▶ **Exercise data**
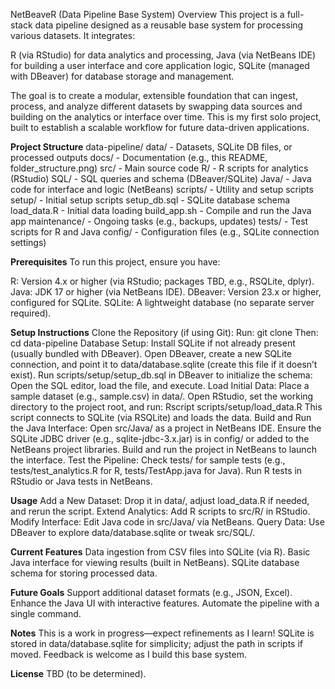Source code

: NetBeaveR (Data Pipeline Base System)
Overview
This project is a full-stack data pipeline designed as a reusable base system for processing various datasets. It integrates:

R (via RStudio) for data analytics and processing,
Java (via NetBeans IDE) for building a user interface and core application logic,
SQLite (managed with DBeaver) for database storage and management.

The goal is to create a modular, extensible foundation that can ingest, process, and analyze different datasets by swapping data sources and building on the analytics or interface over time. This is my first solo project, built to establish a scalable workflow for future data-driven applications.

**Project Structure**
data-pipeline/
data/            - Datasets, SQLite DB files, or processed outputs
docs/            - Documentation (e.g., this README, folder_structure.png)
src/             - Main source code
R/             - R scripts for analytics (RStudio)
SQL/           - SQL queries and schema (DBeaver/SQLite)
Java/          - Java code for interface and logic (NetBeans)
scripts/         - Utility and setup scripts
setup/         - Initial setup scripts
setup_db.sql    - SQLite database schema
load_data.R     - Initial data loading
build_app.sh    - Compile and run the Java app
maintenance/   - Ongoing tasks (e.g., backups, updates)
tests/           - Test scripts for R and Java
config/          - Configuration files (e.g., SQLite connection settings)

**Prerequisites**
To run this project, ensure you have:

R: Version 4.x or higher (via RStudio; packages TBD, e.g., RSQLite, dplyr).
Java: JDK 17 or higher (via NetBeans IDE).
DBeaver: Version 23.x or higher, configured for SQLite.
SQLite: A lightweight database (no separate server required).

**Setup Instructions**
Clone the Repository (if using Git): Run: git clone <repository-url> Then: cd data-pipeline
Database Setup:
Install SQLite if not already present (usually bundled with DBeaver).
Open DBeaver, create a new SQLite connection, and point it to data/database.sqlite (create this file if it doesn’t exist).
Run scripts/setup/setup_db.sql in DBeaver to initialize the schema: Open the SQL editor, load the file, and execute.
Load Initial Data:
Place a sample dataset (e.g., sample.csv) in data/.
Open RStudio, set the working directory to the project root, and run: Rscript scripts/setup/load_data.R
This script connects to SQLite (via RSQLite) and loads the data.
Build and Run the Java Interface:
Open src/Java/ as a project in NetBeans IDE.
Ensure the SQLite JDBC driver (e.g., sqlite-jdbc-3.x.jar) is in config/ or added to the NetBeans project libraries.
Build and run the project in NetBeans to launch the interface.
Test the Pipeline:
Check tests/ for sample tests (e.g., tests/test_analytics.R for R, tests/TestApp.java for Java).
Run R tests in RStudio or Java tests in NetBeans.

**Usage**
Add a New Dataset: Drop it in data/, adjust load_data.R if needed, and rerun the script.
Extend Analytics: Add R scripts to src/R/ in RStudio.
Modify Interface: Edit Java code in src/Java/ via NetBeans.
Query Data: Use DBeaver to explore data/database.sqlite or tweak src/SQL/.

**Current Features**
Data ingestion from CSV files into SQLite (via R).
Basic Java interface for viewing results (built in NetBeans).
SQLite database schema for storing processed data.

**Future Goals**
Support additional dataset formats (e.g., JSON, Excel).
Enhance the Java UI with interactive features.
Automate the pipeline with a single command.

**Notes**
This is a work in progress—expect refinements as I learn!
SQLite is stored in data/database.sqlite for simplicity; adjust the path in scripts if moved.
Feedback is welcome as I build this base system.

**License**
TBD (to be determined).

▶ **Goal of the exercise**
Restate the whole listing above exactly, please, omitting every image.

▶ **Reply to the exercise**
Source code

: NetBeaveR (Data Pipeline Base System)
Overview
This project is a full-stack data pipeline designed as a reusable base system for processing various datasets. It integrates:

R (via RStudio) for data analytics and processing,
Java (via NetBeans IDE) for building a user interface and core application logic,
SQLite (managed with DBeaver) for database storage and management.

The goal is to create a modular, extensible foundation that can ingest, process, and analyze different datasets by swapping data sources and building on the analytics or interface over time. This is my first solo project, built to establish a scalable workflow for future data-driven applications.

**Project Structure**
data-pipeline/
data/            - Datasets, SQLite DB files, or processed outputs
docs/            - Documentation (e.g., this README, folder_structure.png)
src/             - Main source code
R/             - R scripts for analytics (RStudio)
SQL/           - SQL queries and schema (DBeaver/SQLite)
Java/          - Java code for interface and logic (NetBeans)
scripts/         - Utility and setup scripts
setup/         - Initial setup scripts
setup_db.sql    - SQLite database schema
load_data.R     - Initial data loading
build_app.sh    - Compile and run the Java app
maintenance/   - Ongoing tasks (e.g., backups, updates)
tests/           - Test scripts for R and Java
config/          - Configuration files (e.g., SQLite connection settings)

**Prerequisites**
To run this project, ensure you have:

R: Version 4.x or higher (via RStudio; packages TBD, e.g., RSQLite, dplyr).
Java: JDK 17 or higher (via NetBeans IDE).
DBeaver: Version 23.x or higher, configured for SQLite.
SQLite: A lightweight database (no separate server required).

**Setup Instructions**
Clone the Repository (if using Git): Run: git clone <repository-url> Then: cd data-pipeline
Database Setup:
Install SQLite if not already present (usually bundled with DBeaver).
Open DBeaver, create a new SQLite connection, and point it to data/database.sqlite (create this file if it doesn’t exist).
Run scripts/setup/setup_db.sql in DBeaver to initialize the schema: Open the SQL editor, load the file, and execute.
Load Initial Data:
Place a sample dataset (e.g., sample.csv) in data/.
Open RStudio, set the working directory to the project root, and run: Rscript scripts/setup/load_data.R
This script connects to SQLite (via RSQLite) and loads the data.
Build and Run the Java Interface:
Open src/Java/ as a project in NetBeans IDE.
Ensure the SQLite JDBC driver (e.g., sqlite-jdbc-3.x.jar) is in config/ or added to the NetBeans project libraries.
Build and run the project in NetBeans to launch the interface.
Test the Pipeline:
Check tests/ for sample tests (e.g., tests/test_analytics.R for R, tests/TestApp.java for Java).
Run R tests in RStudio or Java tests in NetBeans.

**Usage**
Add a New Dataset: Drop it in data/, adjust load_data.R if needed, and rerun the script.
Extend Analytics: Add R scripts to src/R/ in RStudio.
Modify Interface: Edit Java code in src/Java/ via NetBeans.
Query Data: Use DBeaver to explore data/database.sqlite or tweak src/SQL/.

**Current Features**
Data ingestion from CSV files into SQLite (via R).
Basic Java interface for viewing results (built in NetBeans).
SQLite database schema for storing processed data.

**Future Goals**
Support additional dataset formats (e.g., JSON, Excel).
Enhance the Java UI with interactive features.
Automate the pipeline with a single command.

**Notes**
This is a work in progress—expect refinements as I learn!
SQLite is stored in data/database.sqlite for simplicity; adjust the path in scripts if moved.
Feedback is welcome as I build this base system.

**License**
TBD (to be determined).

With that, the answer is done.